• WORK TO BE COMPLETED:
Using the records below, give again exactly the lines from the line that contains "### The Challenge" through the line that contains "by this [game](https://www.guessthecorrelation.com)).", both ends included, and only those.

• RECORDS FOR THIS EXERCISE:
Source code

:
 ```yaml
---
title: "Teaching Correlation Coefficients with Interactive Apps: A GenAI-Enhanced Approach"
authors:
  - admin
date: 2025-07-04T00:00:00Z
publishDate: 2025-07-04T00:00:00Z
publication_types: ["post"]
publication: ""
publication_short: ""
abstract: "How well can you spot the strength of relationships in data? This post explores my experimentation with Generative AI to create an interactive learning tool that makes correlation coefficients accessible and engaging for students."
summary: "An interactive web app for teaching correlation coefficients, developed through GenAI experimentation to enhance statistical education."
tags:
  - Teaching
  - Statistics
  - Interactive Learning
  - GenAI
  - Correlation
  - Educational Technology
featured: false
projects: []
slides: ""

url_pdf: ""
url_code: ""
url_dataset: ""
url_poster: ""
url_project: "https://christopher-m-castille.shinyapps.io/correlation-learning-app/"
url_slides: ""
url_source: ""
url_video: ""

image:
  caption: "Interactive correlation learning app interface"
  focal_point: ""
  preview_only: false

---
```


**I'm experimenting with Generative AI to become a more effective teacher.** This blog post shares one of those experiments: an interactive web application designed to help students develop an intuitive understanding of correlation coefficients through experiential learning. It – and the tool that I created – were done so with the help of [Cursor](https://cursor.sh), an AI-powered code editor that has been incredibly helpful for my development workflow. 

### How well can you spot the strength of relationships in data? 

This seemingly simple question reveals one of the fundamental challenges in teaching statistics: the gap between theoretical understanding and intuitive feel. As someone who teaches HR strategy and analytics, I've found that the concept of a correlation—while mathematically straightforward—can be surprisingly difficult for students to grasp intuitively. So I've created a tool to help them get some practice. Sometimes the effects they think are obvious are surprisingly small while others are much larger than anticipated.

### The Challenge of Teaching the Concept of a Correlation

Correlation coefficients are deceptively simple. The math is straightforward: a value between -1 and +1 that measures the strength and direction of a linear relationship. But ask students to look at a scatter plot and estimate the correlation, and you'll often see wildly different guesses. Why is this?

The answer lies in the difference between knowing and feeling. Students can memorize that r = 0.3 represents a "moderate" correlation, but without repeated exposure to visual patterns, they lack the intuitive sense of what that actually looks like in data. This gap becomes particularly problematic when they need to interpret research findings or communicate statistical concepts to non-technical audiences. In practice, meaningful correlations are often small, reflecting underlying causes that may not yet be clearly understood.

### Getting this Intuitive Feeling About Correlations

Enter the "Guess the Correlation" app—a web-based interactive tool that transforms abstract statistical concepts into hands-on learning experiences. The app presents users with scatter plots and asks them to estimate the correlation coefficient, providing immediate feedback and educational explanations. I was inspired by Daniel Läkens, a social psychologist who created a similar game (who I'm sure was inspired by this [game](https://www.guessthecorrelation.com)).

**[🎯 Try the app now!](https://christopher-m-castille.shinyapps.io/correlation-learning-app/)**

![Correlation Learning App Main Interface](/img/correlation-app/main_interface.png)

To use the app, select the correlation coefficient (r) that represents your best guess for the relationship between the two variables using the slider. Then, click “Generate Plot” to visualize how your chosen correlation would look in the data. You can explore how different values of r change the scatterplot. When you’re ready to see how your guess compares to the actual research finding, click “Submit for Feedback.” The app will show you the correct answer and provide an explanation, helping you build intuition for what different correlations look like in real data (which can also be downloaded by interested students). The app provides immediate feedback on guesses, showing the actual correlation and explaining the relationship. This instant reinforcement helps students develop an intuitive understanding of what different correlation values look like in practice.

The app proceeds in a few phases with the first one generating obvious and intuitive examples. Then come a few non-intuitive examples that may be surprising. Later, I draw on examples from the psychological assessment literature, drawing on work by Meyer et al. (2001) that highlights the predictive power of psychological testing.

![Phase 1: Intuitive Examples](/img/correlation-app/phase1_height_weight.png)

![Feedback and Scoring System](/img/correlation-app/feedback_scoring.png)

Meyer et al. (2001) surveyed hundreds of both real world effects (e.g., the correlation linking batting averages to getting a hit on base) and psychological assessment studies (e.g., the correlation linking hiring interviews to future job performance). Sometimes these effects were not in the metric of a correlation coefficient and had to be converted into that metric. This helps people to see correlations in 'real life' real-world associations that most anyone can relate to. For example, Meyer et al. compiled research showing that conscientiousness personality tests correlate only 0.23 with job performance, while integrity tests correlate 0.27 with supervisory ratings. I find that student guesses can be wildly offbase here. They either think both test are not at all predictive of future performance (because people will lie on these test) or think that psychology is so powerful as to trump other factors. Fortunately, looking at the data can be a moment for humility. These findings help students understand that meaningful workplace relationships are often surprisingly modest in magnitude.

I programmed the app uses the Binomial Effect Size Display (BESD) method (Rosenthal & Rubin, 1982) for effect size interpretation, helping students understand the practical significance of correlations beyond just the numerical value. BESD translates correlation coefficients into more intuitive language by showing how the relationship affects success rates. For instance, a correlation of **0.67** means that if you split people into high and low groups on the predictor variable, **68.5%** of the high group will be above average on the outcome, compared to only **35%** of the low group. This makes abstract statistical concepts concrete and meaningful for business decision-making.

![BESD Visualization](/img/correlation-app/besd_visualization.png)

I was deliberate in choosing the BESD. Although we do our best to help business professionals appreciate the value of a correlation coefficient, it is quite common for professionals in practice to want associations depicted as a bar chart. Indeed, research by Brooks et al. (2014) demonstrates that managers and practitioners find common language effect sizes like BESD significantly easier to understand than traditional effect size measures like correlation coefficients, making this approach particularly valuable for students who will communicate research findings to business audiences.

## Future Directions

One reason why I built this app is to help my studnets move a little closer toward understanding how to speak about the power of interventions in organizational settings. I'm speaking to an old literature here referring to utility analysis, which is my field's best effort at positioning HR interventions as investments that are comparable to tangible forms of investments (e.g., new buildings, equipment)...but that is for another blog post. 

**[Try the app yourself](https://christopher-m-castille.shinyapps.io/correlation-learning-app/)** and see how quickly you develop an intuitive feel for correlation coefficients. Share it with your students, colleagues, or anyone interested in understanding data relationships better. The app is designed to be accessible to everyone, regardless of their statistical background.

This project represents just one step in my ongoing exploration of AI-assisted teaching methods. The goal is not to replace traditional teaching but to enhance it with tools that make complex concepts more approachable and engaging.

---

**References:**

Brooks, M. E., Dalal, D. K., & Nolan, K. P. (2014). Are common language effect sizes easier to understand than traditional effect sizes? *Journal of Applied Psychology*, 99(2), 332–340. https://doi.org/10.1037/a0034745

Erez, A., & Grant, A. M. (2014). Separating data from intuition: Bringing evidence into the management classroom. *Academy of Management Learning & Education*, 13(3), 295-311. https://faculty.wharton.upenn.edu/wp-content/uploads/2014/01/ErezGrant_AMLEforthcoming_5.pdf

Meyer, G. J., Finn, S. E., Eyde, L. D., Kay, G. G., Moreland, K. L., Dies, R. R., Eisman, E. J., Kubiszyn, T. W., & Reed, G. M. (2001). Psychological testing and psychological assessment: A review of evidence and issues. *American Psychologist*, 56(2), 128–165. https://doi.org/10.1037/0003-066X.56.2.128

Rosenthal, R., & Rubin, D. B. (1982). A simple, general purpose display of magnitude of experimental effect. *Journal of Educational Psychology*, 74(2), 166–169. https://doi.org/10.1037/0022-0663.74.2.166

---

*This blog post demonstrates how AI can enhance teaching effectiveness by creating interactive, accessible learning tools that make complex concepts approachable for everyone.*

---

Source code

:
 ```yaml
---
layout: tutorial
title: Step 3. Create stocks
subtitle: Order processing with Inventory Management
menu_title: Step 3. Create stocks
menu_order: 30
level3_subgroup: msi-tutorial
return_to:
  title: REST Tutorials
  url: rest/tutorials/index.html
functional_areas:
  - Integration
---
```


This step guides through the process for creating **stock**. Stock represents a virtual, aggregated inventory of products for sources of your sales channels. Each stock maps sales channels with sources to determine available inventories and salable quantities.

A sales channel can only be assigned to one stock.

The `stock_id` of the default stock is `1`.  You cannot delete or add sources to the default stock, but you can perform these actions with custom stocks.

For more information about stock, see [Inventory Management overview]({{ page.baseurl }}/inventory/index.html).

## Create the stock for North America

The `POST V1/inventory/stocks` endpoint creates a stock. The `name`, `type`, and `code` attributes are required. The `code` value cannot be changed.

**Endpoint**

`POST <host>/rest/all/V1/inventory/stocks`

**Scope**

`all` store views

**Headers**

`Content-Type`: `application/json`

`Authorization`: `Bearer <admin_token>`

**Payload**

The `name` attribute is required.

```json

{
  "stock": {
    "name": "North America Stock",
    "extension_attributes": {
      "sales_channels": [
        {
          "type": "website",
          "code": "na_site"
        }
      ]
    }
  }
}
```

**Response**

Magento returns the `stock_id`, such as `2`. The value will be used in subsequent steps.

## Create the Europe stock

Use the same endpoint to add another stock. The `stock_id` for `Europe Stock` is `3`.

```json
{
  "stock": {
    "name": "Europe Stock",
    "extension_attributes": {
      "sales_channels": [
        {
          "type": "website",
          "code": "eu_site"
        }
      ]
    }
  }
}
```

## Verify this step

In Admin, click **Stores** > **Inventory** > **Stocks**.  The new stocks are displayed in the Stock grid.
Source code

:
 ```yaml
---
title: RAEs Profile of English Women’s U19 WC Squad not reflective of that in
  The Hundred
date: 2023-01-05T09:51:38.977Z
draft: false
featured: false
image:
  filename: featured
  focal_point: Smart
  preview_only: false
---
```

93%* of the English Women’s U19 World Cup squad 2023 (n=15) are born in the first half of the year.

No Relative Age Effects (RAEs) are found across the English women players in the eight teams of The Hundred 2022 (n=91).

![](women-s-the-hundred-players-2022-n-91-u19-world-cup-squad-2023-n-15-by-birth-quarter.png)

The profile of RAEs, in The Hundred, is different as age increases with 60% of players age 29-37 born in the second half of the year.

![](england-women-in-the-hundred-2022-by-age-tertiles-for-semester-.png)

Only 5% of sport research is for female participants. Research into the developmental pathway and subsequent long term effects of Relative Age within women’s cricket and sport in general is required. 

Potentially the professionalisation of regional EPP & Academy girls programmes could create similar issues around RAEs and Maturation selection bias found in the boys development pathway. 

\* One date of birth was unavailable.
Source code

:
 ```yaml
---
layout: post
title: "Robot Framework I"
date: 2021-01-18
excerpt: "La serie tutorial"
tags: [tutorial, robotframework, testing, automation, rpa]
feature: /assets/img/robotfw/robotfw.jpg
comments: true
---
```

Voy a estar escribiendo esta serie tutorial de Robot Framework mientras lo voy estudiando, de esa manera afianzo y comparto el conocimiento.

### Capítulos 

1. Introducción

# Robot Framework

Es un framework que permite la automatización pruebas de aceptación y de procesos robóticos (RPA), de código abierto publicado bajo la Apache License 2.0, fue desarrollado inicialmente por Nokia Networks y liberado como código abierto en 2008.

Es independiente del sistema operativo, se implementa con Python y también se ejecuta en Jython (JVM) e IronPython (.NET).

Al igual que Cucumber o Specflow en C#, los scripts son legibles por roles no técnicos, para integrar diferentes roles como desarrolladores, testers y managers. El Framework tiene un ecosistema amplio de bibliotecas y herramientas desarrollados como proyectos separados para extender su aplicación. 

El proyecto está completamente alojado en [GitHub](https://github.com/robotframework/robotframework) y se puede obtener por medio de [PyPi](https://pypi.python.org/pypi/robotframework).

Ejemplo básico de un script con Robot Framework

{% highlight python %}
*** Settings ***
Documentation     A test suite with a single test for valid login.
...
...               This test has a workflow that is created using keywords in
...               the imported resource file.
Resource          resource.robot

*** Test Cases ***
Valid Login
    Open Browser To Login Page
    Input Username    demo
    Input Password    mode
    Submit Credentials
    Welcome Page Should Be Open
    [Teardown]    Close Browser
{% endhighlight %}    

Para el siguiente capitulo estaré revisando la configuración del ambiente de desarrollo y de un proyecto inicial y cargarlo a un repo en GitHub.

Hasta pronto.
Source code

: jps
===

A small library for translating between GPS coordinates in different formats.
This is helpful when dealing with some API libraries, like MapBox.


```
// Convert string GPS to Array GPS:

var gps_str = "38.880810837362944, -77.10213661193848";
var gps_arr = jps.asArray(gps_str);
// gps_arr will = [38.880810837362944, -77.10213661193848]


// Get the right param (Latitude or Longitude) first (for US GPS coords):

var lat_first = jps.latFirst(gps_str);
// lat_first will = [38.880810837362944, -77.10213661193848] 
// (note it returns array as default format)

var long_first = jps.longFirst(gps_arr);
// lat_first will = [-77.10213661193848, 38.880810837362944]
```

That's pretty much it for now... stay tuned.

• ANSWER TO THE EXERCISE:
### The Challenge of Teaching the Concept of a Correlation

Correlation coefficients are deceptively simple. The math is straightforward: a value between -1 and +1 that measures the strength and direction of a linear relationship. But ask students to look at a scatter plot and estimate the correlation, and you'll often see wildly different guesses. Why is this?

The answer lies in the difference between knowing and feeling. Students can memorize that r = 0.3 represents a "moderate" correlation, but without repeated exposure to visual patterns, they lack the intuitive sense of what that actually looks like in data. This gap becomes particularly problematic when they need to interpret research findings or communicate statistical concepts to non-technical audiences. In practice, meaningful correlations are often small, reflecting underlying causes that may not yet be clearly understood.

### Getting this Intuitive Feeling About Correlations

Enter the "Guess the Correlation" app—a web-based interactive tool that transforms abstract statistical concepts into hands-on learning experiences. The app presents users with scatter plots and asks them to estimate the correlation coefficient, providing immediate feedback and educational explanations. I was inspired by Daniel Läkens, a social psychologist who created a similar game (who I'm sure was inspired by this [game](https://www.guessthecorrelation.com)).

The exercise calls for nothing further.